YOUR OBJECTIVE: When you reach the line in the data below that contains "OPENGIS format requires", please start repeating lines exactly, and stop after the line that contains "Commmand to pass", repeating nothing else.

(Rendered images with source text)
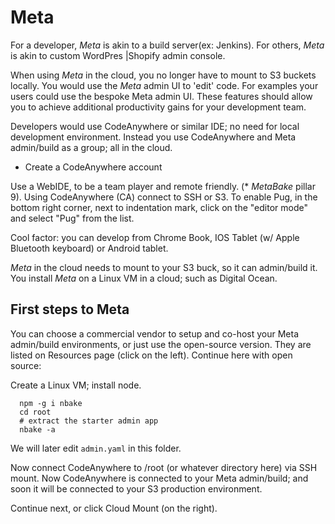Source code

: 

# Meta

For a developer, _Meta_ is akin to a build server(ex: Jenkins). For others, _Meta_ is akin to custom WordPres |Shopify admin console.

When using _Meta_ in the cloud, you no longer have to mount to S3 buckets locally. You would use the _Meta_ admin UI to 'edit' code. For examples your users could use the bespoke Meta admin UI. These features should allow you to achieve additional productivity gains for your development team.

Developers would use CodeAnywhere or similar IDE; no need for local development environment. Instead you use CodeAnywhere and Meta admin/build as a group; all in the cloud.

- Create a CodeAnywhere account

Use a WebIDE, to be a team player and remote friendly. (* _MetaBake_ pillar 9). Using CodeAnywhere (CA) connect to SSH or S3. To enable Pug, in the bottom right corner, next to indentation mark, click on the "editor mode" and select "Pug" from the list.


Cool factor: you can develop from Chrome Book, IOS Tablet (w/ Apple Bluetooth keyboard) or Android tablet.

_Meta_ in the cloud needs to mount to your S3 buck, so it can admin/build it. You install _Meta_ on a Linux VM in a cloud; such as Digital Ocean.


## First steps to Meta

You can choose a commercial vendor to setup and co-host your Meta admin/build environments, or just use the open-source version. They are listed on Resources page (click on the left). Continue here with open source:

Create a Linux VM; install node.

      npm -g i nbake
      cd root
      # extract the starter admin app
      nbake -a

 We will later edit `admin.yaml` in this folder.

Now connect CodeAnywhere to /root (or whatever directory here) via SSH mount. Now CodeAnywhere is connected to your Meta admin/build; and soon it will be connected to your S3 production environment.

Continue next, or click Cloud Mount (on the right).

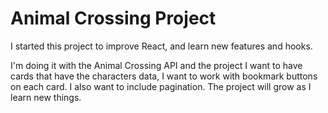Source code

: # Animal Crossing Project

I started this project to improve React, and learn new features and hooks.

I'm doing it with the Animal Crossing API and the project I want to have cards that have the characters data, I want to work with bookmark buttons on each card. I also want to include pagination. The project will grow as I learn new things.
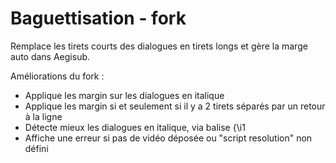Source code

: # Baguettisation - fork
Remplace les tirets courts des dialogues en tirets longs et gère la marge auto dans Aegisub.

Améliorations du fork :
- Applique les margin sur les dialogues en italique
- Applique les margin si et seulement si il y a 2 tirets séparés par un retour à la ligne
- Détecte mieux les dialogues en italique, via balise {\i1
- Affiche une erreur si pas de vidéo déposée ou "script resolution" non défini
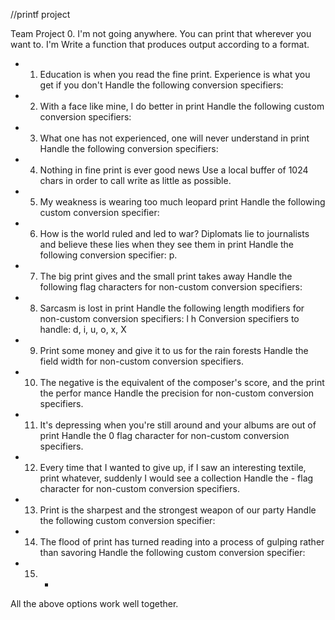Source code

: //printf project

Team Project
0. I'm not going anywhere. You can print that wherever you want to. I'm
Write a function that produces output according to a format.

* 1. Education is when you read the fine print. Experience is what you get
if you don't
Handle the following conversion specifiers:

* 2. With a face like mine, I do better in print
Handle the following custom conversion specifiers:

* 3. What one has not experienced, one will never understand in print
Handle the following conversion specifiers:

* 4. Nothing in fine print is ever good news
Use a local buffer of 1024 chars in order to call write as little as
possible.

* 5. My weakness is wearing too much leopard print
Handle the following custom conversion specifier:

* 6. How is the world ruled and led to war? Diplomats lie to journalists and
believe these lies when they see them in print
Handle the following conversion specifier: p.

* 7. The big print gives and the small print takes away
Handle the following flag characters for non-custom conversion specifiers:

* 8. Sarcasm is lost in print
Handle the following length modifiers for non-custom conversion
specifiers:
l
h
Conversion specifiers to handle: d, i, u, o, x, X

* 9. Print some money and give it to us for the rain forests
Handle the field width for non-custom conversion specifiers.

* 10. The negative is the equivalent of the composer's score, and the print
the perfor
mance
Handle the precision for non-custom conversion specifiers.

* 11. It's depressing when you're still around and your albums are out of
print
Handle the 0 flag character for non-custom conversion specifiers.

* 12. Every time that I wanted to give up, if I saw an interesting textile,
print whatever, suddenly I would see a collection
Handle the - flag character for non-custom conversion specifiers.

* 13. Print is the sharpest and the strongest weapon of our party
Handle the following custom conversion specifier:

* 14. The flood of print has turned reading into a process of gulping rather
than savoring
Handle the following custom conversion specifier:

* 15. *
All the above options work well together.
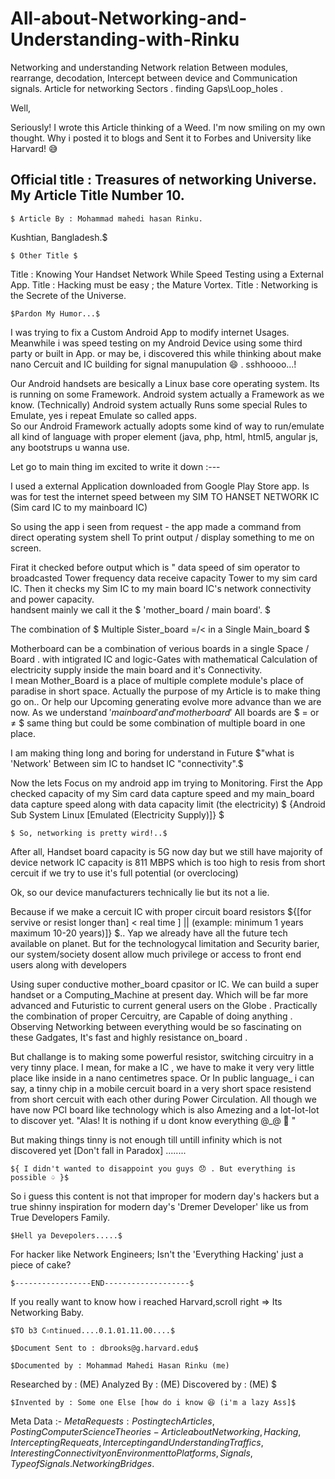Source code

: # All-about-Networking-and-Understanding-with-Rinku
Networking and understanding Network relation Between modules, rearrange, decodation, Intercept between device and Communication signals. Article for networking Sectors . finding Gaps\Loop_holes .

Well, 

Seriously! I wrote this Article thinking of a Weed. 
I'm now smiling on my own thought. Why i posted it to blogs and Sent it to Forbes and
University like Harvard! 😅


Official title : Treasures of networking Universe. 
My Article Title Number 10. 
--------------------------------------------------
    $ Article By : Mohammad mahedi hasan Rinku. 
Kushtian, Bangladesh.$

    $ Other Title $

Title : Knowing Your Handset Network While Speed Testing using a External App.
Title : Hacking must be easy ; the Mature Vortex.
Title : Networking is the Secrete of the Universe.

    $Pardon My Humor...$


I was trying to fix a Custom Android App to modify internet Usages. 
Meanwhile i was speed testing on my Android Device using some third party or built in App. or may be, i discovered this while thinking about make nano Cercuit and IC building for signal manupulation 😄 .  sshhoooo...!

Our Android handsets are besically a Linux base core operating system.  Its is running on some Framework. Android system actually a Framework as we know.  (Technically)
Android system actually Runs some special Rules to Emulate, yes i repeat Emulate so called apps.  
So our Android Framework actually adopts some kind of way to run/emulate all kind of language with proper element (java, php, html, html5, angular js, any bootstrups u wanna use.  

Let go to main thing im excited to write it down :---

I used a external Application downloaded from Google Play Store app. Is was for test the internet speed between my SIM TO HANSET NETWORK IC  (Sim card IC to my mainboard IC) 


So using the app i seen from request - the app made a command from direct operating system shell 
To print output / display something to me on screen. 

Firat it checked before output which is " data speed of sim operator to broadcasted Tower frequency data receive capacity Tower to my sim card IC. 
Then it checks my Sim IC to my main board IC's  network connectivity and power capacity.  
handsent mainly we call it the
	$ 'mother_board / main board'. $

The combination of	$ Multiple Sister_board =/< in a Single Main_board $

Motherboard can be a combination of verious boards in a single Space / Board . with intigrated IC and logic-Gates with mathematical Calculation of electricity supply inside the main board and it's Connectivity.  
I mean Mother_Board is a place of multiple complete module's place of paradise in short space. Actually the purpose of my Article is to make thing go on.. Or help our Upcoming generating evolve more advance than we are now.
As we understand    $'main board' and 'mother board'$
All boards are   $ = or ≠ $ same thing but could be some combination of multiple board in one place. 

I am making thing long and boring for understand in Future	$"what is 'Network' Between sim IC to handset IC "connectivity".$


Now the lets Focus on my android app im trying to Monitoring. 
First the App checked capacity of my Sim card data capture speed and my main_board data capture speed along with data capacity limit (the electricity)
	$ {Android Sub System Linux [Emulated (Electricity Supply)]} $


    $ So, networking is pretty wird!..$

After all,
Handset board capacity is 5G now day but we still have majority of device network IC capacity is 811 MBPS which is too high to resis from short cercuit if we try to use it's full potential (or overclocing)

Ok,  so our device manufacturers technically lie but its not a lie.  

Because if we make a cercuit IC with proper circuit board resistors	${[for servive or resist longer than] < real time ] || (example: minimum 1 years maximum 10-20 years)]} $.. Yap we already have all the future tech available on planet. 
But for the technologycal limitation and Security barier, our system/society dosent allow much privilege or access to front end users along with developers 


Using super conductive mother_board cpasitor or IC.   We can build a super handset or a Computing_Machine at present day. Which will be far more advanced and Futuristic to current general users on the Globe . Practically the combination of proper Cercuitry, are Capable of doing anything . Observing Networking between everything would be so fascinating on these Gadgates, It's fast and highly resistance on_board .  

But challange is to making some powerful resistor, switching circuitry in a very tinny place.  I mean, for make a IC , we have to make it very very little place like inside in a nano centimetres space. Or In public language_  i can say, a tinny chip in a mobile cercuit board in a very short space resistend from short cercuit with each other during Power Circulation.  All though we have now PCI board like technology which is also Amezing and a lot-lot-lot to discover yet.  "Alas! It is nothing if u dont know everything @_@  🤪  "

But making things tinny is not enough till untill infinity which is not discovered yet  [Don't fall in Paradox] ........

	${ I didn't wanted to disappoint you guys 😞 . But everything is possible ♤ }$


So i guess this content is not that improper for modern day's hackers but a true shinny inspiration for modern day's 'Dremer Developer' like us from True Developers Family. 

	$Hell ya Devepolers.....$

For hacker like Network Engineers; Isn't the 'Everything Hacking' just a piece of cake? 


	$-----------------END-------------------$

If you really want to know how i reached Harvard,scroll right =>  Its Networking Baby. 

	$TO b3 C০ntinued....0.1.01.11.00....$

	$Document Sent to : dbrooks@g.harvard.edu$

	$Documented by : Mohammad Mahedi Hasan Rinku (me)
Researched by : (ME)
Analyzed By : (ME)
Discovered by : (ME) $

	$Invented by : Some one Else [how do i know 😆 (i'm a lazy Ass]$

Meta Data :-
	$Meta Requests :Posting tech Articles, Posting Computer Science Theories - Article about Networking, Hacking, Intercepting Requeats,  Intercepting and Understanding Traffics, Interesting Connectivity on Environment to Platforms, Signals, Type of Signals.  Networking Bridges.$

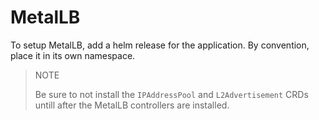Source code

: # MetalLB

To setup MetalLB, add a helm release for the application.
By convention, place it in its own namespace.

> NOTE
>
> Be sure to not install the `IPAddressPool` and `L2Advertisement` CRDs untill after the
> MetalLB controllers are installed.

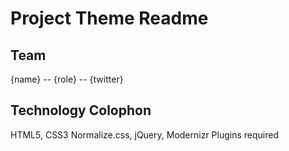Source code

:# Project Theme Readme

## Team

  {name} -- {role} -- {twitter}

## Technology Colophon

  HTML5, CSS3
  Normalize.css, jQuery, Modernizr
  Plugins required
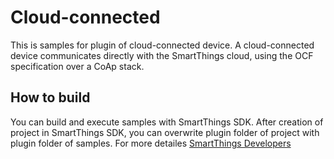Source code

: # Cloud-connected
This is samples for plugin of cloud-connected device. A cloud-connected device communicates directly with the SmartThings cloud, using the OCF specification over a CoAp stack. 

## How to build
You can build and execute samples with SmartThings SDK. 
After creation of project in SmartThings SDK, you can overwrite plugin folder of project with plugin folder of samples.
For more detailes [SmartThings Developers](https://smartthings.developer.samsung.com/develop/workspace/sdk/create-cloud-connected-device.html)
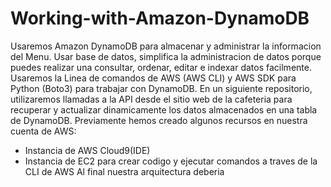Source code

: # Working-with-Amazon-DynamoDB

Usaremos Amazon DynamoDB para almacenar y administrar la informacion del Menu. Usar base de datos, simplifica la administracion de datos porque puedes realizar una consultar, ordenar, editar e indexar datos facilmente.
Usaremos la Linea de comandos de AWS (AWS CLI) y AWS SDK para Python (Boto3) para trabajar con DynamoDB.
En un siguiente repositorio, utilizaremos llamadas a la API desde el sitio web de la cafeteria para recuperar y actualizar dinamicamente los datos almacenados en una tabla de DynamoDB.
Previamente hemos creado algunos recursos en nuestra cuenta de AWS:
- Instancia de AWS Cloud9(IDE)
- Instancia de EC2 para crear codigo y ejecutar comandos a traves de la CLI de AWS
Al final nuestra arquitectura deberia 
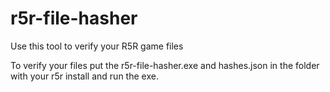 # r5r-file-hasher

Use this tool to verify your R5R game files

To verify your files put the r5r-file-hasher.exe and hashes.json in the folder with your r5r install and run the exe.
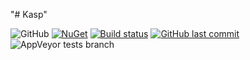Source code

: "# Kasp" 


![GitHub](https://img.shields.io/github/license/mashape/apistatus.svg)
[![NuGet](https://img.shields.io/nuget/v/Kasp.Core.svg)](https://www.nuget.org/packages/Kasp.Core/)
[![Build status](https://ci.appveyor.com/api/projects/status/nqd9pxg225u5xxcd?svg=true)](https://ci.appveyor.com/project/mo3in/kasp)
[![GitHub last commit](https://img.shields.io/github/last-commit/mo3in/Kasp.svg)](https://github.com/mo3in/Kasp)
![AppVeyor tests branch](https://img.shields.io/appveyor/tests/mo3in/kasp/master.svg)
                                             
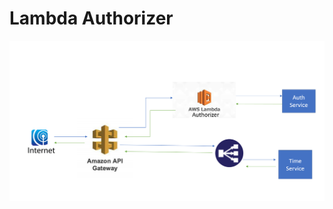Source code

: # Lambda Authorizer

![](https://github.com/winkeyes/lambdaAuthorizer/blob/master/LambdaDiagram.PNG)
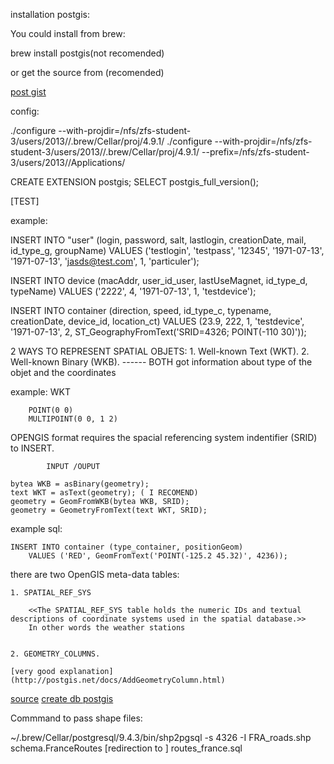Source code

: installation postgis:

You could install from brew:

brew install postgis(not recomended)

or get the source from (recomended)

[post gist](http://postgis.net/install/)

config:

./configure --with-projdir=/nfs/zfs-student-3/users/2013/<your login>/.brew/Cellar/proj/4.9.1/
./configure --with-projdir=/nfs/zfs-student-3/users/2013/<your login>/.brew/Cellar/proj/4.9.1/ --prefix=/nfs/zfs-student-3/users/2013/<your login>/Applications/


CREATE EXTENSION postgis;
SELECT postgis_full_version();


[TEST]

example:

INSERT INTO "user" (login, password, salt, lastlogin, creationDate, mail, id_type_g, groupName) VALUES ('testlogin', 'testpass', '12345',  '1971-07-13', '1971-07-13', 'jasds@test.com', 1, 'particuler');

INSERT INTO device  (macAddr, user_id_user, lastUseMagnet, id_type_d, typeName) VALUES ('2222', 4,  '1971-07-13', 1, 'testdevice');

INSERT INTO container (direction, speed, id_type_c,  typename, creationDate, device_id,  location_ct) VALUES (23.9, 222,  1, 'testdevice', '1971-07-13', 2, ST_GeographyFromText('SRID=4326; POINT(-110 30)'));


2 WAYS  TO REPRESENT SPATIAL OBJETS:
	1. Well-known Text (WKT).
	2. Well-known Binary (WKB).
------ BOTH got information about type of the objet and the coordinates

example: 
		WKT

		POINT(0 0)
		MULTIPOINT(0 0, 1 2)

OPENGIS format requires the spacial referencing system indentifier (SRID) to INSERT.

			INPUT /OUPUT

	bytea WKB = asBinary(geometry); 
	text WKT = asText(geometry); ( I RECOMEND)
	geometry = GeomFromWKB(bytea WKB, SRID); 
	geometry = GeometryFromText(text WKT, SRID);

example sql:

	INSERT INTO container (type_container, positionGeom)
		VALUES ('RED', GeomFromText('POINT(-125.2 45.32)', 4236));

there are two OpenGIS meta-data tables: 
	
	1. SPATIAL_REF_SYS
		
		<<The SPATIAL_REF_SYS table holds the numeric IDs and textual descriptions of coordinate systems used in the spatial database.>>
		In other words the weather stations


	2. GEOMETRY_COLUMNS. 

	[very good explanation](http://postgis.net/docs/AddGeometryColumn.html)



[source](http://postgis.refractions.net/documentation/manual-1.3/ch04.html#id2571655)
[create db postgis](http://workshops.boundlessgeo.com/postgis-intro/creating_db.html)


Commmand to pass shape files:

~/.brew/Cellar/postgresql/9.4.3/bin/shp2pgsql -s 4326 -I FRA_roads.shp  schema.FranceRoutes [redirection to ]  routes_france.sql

RESPONSE BOX:
OPENGIS format requires the spacial referencing system indentifier (SRID) to INSERT.

			INPUT /OUPUT

	bytea WKB = asBinary(geometry); 
	text WKT = asText(geometry); ( I RECOMEND)
	geometry = GeomFromWKB(bytea WKB, SRID); 
	geometry = GeometryFromText(text WKT, SRID);

example sql:

	INSERT INTO container (type_container, positionGeom)
		VALUES ('RED', GeomFromText('POINT(-125.2 45.32)', 4236));

there are two OpenGIS meta-data tables: 
	
	1. SPATIAL_REF_SYS
		
		<<The SPATIAL_REF_SYS table holds the numeric IDs and textual descriptions of coordinate systems used in the spatial database.>>
		In other words the weather stations


	2. GEOMETRY_COLUMNS. 

	[very good explanation](http://postgis.net/docs/AddGeometryColumn.html)



[source](http://postgis.refractions.net/documentation/manual-1.3/ch04.html#id2571655)
[create db postgis](http://workshops.boundlessgeo.com/postgis-intro/creating_db.html)


Commmand to pass shape files:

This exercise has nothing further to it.